The fluffiest bread.
- 2 tbs + 2 tsps/22g bread flour
- ¼ cup/60mL milk
- ¼ cup/60mL water
- 2.5 cups/325g bread flour
- ¼ cup/50g granulated sugar
- 1tsp/ 3.5grams active dry yeast
- 1tsp/4g salt
- 1 egg
- ½ cup/120mL warm milk (between 80-90 degrees F)
- 4tbs/60g softened unsalted butter
- To make starter: Using a small, stainless steel pot on medium heat, whisk flour, milk and water together until mixture starts to thicken. Once thickens, remove from heat and keep stirring until you get an even consistency. This shouldn’t take long. Cover and allow to cool to room temperature (you can quicken this by leaving it in the fridge for a bit).
- Once the starter has cooled, you can make the dough. Add together the flour, sugar, yeast and salt into a stand mixer. Mix for a few seconds until combined.
- Add egg, milk and the starter and knead on low speed (level 2) for 5 minutes.
- At this point, the dough should have come together. Add softened butter by tablespoons, until well combined. Continuing kneading for a total of about 10 minutes. Keep checking your dough when nearing this point to see if dough is springy and elastic. Don’t be afraid to stop the kneading a little early or let it got on a little bit more.
- Form the dough into a round ball and place into a deep buttered bowl. Cover with plastic of a kitchen towel (or I like to use a plastic hair cap) and leave in a warm place for about an hour, or until doubles in size. It may take less or more time, depending on the warmth and humidity.
- Punch the dough down and separate into four even pieces. Let rest for about 15 minutes, this will make the dough less sticky and easier to work with.
- At this time, preheat your oven to 350 degrees Fahrenheit and butter a 9×5 inch loaf pan.
- Roll out your four dough pieces until ovals. Roll each from one end to the other, until they resemble plump little logs.
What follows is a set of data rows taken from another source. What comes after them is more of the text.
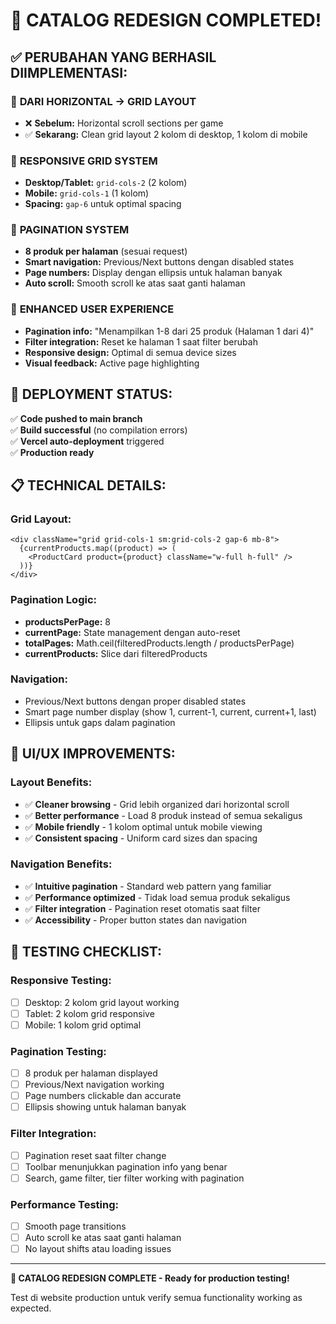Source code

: # 🎨 CATALOG REDESIGN COMPLETED!

## ✅ **PERUBAHAN YANG BERHASIL DIIMPLEMENTASI:**

### 🔄 **DARI HORIZONTAL → GRID LAYOUT**
- ❌ **Sebelum:** Horizontal scroll sections per game
- ✅ **Sekarang:** Clean grid layout 2 kolom di desktop, 1 kolom di mobile

### 📱 **RESPONSIVE GRID SYSTEM**
- **Desktop/Tablet:** `grid-cols-2` (2 kolom)
- **Mobile:** `grid-cols-1` (1 kolom)  
- **Spacing:** `gap-6` untuk optimal spacing

### 📄 **PAGINATION SYSTEM**
- **8 produk per halaman** (sesuai request)
- **Smart navigation:** Previous/Next buttons dengan disabled states
- **Page numbers:** Display dengan ellipsis untuk halaman banyak
- **Auto scroll:** Smooth scroll ke atas saat ganti halaman

### 🎯 **ENHANCED USER EXPERIENCE**
- **Pagination info:** "Menampilkan 1-8 dari 25 produk (Halaman 1 dari 4)"
- **Filter integration:** Reset ke halaman 1 saat filter berubah
- **Responsive design:** Optimal di semua device sizes
- **Visual feedback:** Active page highlighting

## 🚀 **DEPLOYMENT STATUS:**

✅ **Code pushed to main branch**  
✅ **Build successful** (no compilation errors)  
✅ **Vercel auto-deployment** triggered  
✅ **Production ready**

## 📋 **TECHNICAL DETAILS:**

### **Grid Layout:**
```tsx
<div className="grid grid-cols-1 sm:grid-cols-2 gap-6 mb-8">
  {currentProducts.map((product) => (
    <ProductCard product={product} className="w-full h-full" />
  ))}
</div>
```

### **Pagination Logic:**
- **productsPerPage:** 8
- **currentPage:** State management dengan auto-reset
- **totalPages:** Math.ceil(filteredProducts.length / productsPerPage)
- **currentProducts:** Slice dari filteredProducts

### **Navigation:**
- Previous/Next buttons dengan proper disabled states
- Smart page number display (show 1, current-1, current, current+1, last)
- Ellipsis untuk gaps dalam pagination

## 🎨 **UI/UX IMPROVEMENTS:**

### **Layout Benefits:**
- ✅ **Cleaner browsing** - Grid lebih organized dari horizontal scroll
- ✅ **Better performance** - Load 8 produk instead of semua sekaligus  
- ✅ **Mobile friendly** - 1 kolom optimal untuk mobile viewing
- ✅ **Consistent spacing** - Uniform card sizes dan spacing

### **Navigation Benefits:**
- ✅ **Intuitive pagination** - Standard web pattern yang familiar
- ✅ **Performance optimized** - Tidak load semua produk sekaligus
- ✅ **Filter integration** - Pagination reset otomatis saat filter
- ✅ **Accessibility** - Proper button states dan navigation

## 📱 **TESTING CHECKLIST:**

### **Responsive Testing:**
- [ ] Desktop: 2 kolom grid layout working
- [ ] Tablet: 2 kolom grid responsive  
- [ ] Mobile: 1 kolom grid optimal

### **Pagination Testing:**
- [ ] 8 produk per halaman displayed
- [ ] Previous/Next navigation working
- [ ] Page numbers clickable dan accurate
- [ ] Ellipsis showing untuk halaman banyak

### **Filter Integration:**
- [ ] Pagination reset saat filter change
- [ ] Toolbar menunjukkan pagination info yang benar
- [ ] Search, game filter, tier filter working with pagination

### **Performance Testing:**
- [ ] Smooth page transitions
- [ ] Auto scroll ke atas saat ganti halaman
- [ ] No layout shifts atau loading issues

---

**🎉 CATALOG REDESIGN COMPLETE - Ready for production testing!**

Test di website production untuk verify semua functionality working as expected.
Place these logs into your loaf pan, evenly spaced from one another to allow for another proof.
- Cover, and let rest about 30 minutes, until the dough is just about at the edge of the loaf pan.
- Bake for 35-40 minutes. Remove from oven at let cool in pan for 10 minutes and then remove to finish cooling on a wire rack. Be sure to cool for at least an hour so the crust will be nice and soft and fluffy!
- The starter can be refrigerated for up to 2 days, some say that this leads to more complex flavors, but I haven’t noticed a difference.
- Feel free to double the amount of yeast if working in a colder/drier environment.
- Brush tops of loaves with milk or egg wash before baking to give it a shiny look. You can alternatively brush with butter immediately after removing from oven.
- If making buns, decrease baking time to 20 minutes.
- If you use a wash before baking, or don’t want your loaves to brown too much, cover with tin foil for the first 25 minutes of baking. Remove and let it brown for the rest of the baking time.
Per Serving: 128 calories; 3.8 g fat; 20 g carbohydrates; 3 g protein; 19 mg cholesterol; 128 mg sodium.